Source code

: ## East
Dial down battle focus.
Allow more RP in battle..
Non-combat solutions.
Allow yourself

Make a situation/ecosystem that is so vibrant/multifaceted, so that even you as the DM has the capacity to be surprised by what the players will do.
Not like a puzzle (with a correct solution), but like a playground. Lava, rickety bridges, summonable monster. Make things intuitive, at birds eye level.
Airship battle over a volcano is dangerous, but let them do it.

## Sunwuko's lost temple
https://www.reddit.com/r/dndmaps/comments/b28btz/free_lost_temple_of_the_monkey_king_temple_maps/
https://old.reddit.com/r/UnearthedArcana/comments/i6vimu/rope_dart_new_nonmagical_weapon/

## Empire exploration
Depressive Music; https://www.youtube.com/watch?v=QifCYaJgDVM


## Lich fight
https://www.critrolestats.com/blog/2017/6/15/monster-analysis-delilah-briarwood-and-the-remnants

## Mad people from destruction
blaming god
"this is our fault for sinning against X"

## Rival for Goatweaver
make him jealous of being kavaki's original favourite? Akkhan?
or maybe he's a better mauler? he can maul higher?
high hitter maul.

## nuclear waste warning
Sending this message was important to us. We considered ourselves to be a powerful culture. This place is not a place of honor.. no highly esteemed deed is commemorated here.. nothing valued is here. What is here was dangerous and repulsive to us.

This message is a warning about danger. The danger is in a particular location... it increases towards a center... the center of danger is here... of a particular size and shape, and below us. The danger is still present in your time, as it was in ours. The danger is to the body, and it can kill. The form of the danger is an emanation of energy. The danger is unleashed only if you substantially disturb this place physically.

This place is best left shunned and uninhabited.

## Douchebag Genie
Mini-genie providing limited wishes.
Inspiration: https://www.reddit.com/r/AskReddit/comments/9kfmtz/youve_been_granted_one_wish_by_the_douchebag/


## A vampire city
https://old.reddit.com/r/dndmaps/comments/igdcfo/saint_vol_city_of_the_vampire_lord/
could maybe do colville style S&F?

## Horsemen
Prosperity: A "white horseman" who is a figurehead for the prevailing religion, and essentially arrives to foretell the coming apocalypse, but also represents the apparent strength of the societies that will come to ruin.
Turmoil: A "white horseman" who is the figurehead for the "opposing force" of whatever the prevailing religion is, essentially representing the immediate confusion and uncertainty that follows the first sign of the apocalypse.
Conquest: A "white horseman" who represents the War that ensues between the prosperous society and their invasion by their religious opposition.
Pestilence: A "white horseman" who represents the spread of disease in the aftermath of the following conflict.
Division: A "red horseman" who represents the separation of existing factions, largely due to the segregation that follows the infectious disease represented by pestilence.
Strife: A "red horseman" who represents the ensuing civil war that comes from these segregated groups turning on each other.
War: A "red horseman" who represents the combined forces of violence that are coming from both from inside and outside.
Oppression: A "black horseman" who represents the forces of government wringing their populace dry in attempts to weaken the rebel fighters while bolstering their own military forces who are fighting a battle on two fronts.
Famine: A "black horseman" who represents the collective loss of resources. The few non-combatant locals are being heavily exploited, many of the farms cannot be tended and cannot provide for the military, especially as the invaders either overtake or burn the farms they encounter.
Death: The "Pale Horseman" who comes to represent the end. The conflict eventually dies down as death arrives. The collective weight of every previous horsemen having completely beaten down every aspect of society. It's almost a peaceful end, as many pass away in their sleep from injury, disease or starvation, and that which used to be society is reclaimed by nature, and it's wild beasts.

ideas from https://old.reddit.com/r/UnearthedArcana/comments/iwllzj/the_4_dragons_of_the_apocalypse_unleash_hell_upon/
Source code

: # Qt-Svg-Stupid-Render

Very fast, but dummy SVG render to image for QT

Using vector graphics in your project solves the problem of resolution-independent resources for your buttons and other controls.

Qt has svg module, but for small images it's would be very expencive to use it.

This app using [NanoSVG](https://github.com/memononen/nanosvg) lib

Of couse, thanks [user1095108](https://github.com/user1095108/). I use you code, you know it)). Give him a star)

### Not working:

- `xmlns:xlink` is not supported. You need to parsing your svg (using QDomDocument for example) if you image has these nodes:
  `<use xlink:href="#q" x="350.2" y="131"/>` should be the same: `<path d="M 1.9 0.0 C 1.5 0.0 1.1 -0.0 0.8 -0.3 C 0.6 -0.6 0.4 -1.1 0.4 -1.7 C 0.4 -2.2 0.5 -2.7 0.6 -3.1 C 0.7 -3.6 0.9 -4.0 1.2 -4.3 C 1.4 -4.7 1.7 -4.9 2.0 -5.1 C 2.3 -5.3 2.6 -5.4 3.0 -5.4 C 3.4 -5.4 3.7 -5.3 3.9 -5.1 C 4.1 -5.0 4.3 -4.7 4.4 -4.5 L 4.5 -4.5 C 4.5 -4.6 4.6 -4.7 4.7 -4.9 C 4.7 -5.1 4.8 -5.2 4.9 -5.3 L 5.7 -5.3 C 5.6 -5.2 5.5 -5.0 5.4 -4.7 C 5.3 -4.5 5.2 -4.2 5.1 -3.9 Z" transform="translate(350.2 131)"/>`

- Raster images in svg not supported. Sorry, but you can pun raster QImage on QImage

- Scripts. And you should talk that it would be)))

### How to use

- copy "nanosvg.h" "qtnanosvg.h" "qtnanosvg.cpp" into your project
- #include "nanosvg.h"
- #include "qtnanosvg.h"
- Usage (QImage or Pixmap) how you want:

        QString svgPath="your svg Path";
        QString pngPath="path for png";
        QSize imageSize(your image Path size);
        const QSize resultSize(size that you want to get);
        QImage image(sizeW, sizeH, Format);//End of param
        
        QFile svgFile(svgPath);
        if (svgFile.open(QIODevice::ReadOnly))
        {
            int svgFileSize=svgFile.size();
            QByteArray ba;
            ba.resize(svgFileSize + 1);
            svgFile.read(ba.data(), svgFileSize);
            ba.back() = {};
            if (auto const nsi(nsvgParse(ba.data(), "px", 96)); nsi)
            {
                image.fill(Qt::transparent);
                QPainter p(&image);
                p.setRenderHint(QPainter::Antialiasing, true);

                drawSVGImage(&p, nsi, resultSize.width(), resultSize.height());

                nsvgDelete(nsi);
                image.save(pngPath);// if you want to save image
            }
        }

→ **WHAT THIS TASK INVOLVES**: Everything above from the line containing "Of couse, thanks" down to the line containing "is not supported." is to be transcribed exactly, with both of those lines included and nothing else added.

→ **SOLUTION FOR THIS TASK**:
Of couse, thanks [user1095108](https://github.com/user1095108/). I use you code, you know it)). Give him a star)

### Not working:

- `xmlns:xlink` is not supported. You need to parsing your svg (using QDomDocument for example) if you image has these nodes:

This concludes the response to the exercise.